How do I believe in the story of a huge family, when my spouse getting pregnant late in life is impossible, well beyond when a woman can conceive?
You promised our ancestors would be more than the stars and the sand, but…
Why, oh God, do you ask me to believe the impossible?
Faith ain’t easy!
If it was easy everyone would have faith when facing long and treacherous journeys, whether they be journeys over the hills and mountains, over the seas, or over the barriers of all kinds that life throws at us. The barriers of race and gender, the barriers of wealth and education, the barriers of experience and age, the barriers of health, even the barriers of our own making, our own fears.
It is never easy to believe!
Because faith is a journey asking us to following God to the final destination and its wonders, but without the moment-by-moment obvious assurances that the journey is safe and the destination is guaranteed!
Unless you have faith. Unless somehow, like Abraham, you believe!
The author of Hebrews tells us that Abraham did, and it was counted for him as righteousness. His faith, his trust in God was understood by God as proof, and all the proof needed, that Abraham was his.
It is hard for us to wrap our heads and hearts around that.
That God loves us so much that what God wants more than anything is for us children to acknowledging him, to thank him as the eternal Father, as the creator, as the one who loves us eternally; the one who waits at the gate for the wayward child to come home!
This journey of Abraham and Sarah’, just like any of ours, was only possible through faith.
And, while dangerous, it was the kind of journey that would lead Abraham and Sarah into all kinds of wonderful, crazy, joyous, scary and even costly adventures.
How about you? What kind of adventures has your faith taken you on?

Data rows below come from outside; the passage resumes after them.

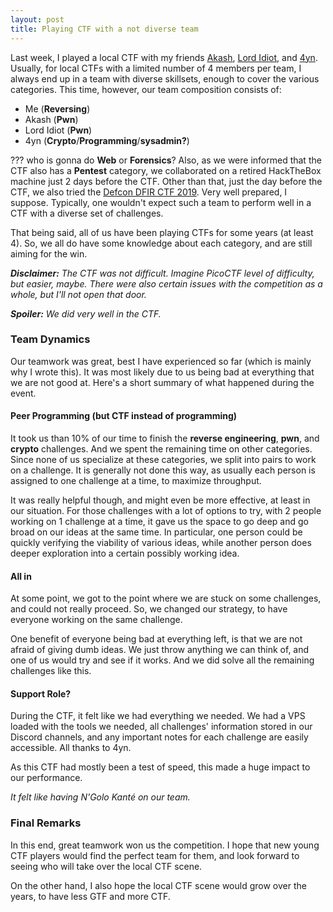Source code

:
 ```yaml
---
layout: post
title: Playing CTF with a not diverse team
---
```


Last week, I played a local CTF with my friends [Akash](http://enigmatrix.me/), [Lord Idiot](https://blog.idiot.sg/), and [4yn](https://imp.ress.me/). Usually, for local CTFs with a limited number of 4 members per team, I always end up in a team with diverse skillsets, enough to cover the various categories. This time, however, our team composition consists of:

* Me (**Reversing**)
* Akash (**Pwn**)
* Lord Idiot (**Pwn**)
* 4yn (**Crypto**/**Programming**/**sysadmin?**)

??? who is gonna do **Web** or **Forensics**? Also, as we were informed that the CTF also has a **Pentest** category, we collaborated on a retired HackTheBox machine just 2 days before the CTF. Other than that, just the day before the CTF, we also tried the [Defcon DFIR CTF 2019](https://defcon2019.ctfd.io/challenges). Very well prepared, I suppose. Typically, one wouldn't expect such a team to perform well in a CTF with a diverse set of challenges.

That being said, all of us have been playing CTFs for some years (at least 4). So, we all do have some knowledge about each category, and are still aiming for the win.

***Disclaimer:** The CTF was not difficult. Imagine PicoCTF level of difficulty, but easier, maybe. There were also certain issues with the competition as a whole, but I'll not open that door.*

***Spoiler:** We did very well in the CTF.*

### Team Dynamics

Our teamwork was great, best I have experienced so far (which is mainly why I wrote this). It was most likely due to us being bad at everything that we are not good at. Here's a short summary of what happened during the event.

#### Peer Programming (but CTF instead of programming)

It took us than 10% of our time to finish the **reverse engineering**, **pwn**, and **crypto** challenges. And we spent the remaining time on other categories. Since none of us specialize at these categories, we split into pairs to work on a challenge. It is generally not done this way, as usually each person is assigned to one challenge at a time, to maximize throughput.

It was really helpful though, and might even be more effective, at least in our situation. For those challenges with a lot of options to try, with 2 people working on 1 challenge at a time, it gave us the space to go deep and go broad on our ideas at the same time. In particular, one person could be quickly verifying the viability of various ideas, while another person does deeper exploration into a certain possibly working idea.

#### All in

At some point, we got to the point where we are stuck on some challenges, and could not really proceed. So, we changed our strategy, to have everyone working on the same challenge.

One benefit of everyone being bad at everything left, is that we are not afraid of giving dumb ideas. We just throw anything we can think of, and one of us would try and see if it works. And we did solve all the remaining challenges like this.

#### Support Role?

During the CTF, it felt like we had everything we needed. We had a VPS loaded with the tools we needed, all challenges' information stored in our Discord channels, and any important notes for each challenge are easily accessible. All thanks to 4yn.

As this CTF had mostly been a test of speed, this made a huge impact to our performance.

*It felt like having N'Golo Kanté on our team.*

### Final Remarks

In this end, great teamwork won us the competition. I hope that new young CTF players would find the perfect team for them, and look forward to seeing who will take over the local CTF scene.

On the other hand, I also hope the local CTF scene would grow over the years, to have less GTF and more CTF.
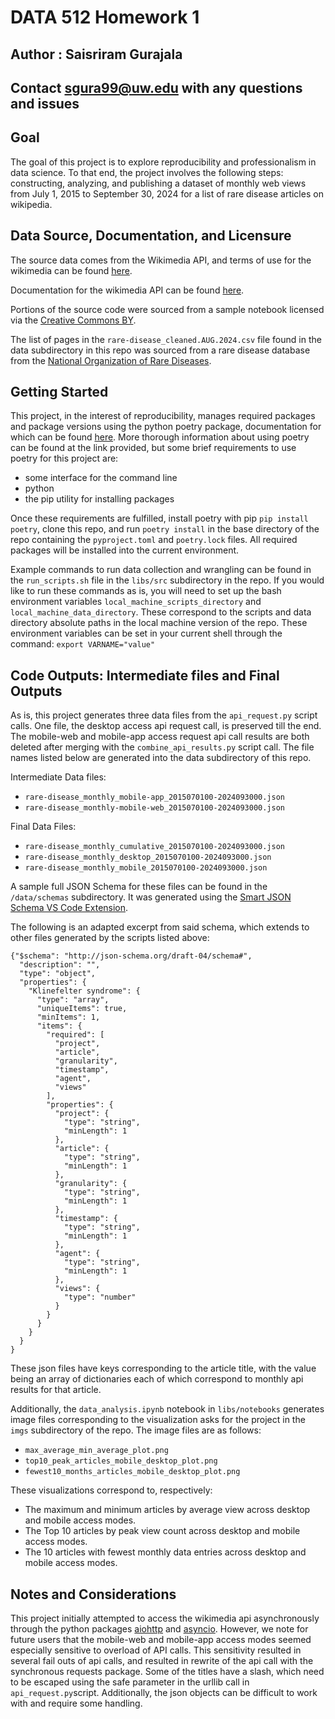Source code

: # DATA 512 Homework 1
## Author : Saisriram Gurajala
## Contact sgura99@uw.edu with any questions and issues

## Goal

The goal of this project is to explore reproducibility and professionalism in data science. To that end, the project involves the following steps: constructing, analyzing, and publishing a dataset of monthly web views from July 1, 2015 to September 30, 2024 for a list of rare disease articles on wikipedia. 

## Data Source, Documentation, and Licensure 

The source data comes from the Wikimedia API, and terms of use for the wikimedia can be found [here](https://foundation.wikimedia.org/wiki/Policy:Terms_of_Use). 

Documentation for the wikimedia API can be found [here](https://doc.wikimedia.org/generated-data-platform/aqs/analytics-api/). 

Portions of the source code were sourced from a sample notebook licensed via the [Creative Commons BY](https://creativecommons.org/licenses/by/4.0/). 

The list of pages in the `rare-disease_cleaned.AUG.2024.csv` file found in the data subdirectory in this repo was sourced from a rare disease database from the [National Organization of Rare Diseases](https://rarediseases.org/). 

## Getting Started 

This project, in the interest of reproducibility, manages required packages and package versions using the python poetry package, documentation for which can be found [here](https://python-poetry.org/docs/). More thorough information about using poetry can be found at the link provided, but some brief requirements to use poetry for this project are: 
- some interface for the command line
- python
- the pip utility for installing packages 

Once these requirements are fulfilled, install poetry with pip `pip install poetry`, clone this repo, and run
`poetry install` in the base directory of the repo containing the `pyproject.toml` and `poetry.lock` files. All required packages will be installed into the current environment.

Example commands to run data collection and wrangling can be found in the `run_scripts.sh` file in the `libs/src` subdirectory in the repo. If you would like to run these commands as is, you will need to set up the bash environment variables `local_machine_scripts_directory` and `local_machine_data_directory`. These correspond to the scripts and data directory absolute paths in the local machine version of the repo. These environment variables can be set in your current shell through the command:
`export VARNAME="value"`

## Code Outputs: Intermediate files and Final Outputs

As is, this project generates three data files from the `api_request.py` script calls. One file, the desktop access api request call, is preserved till the end. The mobile-web and mobile-app access request api call results are both deleted after merging with the `combine_api_results.py` script call. The file names listed below are generated into the data subdirectory of this repo.

Intermediate Data files:
- `rare-disease_monthly_mobile-app_2015070100-2024093000.json`
- `rare-disease_monthly-mobile-web_2015070100-2024093000.json`

Final Data Files:
- `rare-disease_monthly_cumulative_2015070100-2024093000.json`
- `rare-disease_monthly_desktop_2015070100-2024093000.json`
- `rare-disease_monthly_mobile_2015070100-2024093000.json`

A sample full JSON Schema for these files can be found in the `/data/schemas` subdirectory. It was generated using the 
[Smart JSON Schema VS Code Extension](https://marketplace.visualstudio.com/items?itemName=FabianReyes.smart-json-schema). 

The following is an adapted excerpt from said schema, which extends to other files generated by the scripts listed above: 

```
{"$schema": "http://json-schema.org/draft-04/schema#",
  "description": "",
  "type": "object",
  "properties": {
    "Klinefelter syndrome": {
      "type": "array",
      "uniqueItems": true,
      "minItems": 1,
      "items": {
        "required": [
          "project",
          "article",
          "granularity",
          "timestamp",
          "agent",
          "views"
        ],
        "properties": {
          "project": {
            "type": "string",
            "minLength": 1
          },
          "article": {
            "type": "string",
            "minLength": 1
          },
          "granularity": {
            "type": "string",
            "minLength": 1
          },
          "timestamp": {
            "type": "string",
            "minLength": 1
          },
          "agent": {
            "type": "string",
            "minLength": 1
          },
          "views": {
            "type": "number"
          }
        }
      }
    }
  }
}
```

These json files have keys corresponding to the article title, with the value being an array of dictionaries each of which correspond to monthly api results for that article. 

Additionally, the `data_analysis.ipynb` notebook in `libs/notebooks` generates image files corresponding to the visualization asks for the project in the `imgs` subdirectory of the repo. The image files are as follows:
- `max_average_min_average_plot.png`
- `top10_peak_articles_mobile_desktop_plot.png`
- `fewest10_months_articles_mobile_desktop_plot.png`

These visualizations correspond to, respectively:
- The maximum and minimum articles by average view across desktop and mobile access modes.
- The Top 10 articles by peak view count across desktop and mobile access modes.
- The 10 articles with fewest monthly data entries across desktop and mobile access modes. 

## Notes and Considerations

This project initially attempted to access the wikimedia api asynchronously through the python packages [aiohttp](https://docs.aiohttp.org/en/stable/) and [asyncio](https://docs.python.org/3/library/asyncio.html). However, we note for future users that the mobile-web and mobile-app access modes seemed especially sensitive to overload of API calls. This sensitivity resulted in several fail outs of api calls, and resulted in rewrite of the api call with the synchronous requests package. Some of the titles have a slash, which need to be escaped using the safe parameter in the urllib call in `api_request.py`script. Additionally, the json objects can be difficult to work with and require some handling.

What adventures could you be having if only you could believe? Maybe as an adult you have traveled because of your faith to be part of a mission trip! Or have gone to college or graduate school to prepare for a job or profession?
Perhaps you traveled far from home to get married, to work at a special place, or to serve in the military, or to just to start again after a disastrous beginning.
Perhaps your mom and dad loaded you into the family station wagon or strapped you into the family minivan and took you against your will to places mundane and wonderful.
You had no choice and it required no faith, or so you thought.
Off to great Aunt Hattie’s house, she and Great Uncle Ed the Primitive Baptists in the family, where we as kids could only sit on the porch and look at each pitifully because it was the Sabbath, and we couldn’t play. An awful journey, enforced by our parents for no other reason we could see than some form of punishment.
Or that other terrible journey on Thanksgiving Day if you can believe it, eating Thanksgiving dinner at a Howard Johnson’s restaurant, all because our parents wanted us to suffer by going to Disney World in Florida shortly after it opened on October 1, 1971.
We didn’t see at the time how our faith was leading us on a journey.
Perhaps, because our faith wasn’t in the journey, and wasn’t even in the destination.
It was in them, my parents, Jack and Dorothy, that they no matter the journey, no matter what the final destination looked like, loved us and wanted the very best for us.
Just as Abraham and Sarah put their faith in Yahweh, the one who would be the God of Israel, and headed out on a journey from the safety of Ur of the Chaldees, to what they were told would be their Promised Land, where their descendants would number in numbers unimaginable.
Do you understand that God is calling you on a faith journey too, one that will require you to set aside the normal questions and concerns, so you can see the Promised Land God has prepared for you!
It won’t be easy and it may be costly. Be aware. Discipleship is costly!
But it is also exactly what God has been preparing you for.
Get up and go. Be like Abraham and Sarah and believe. Amen.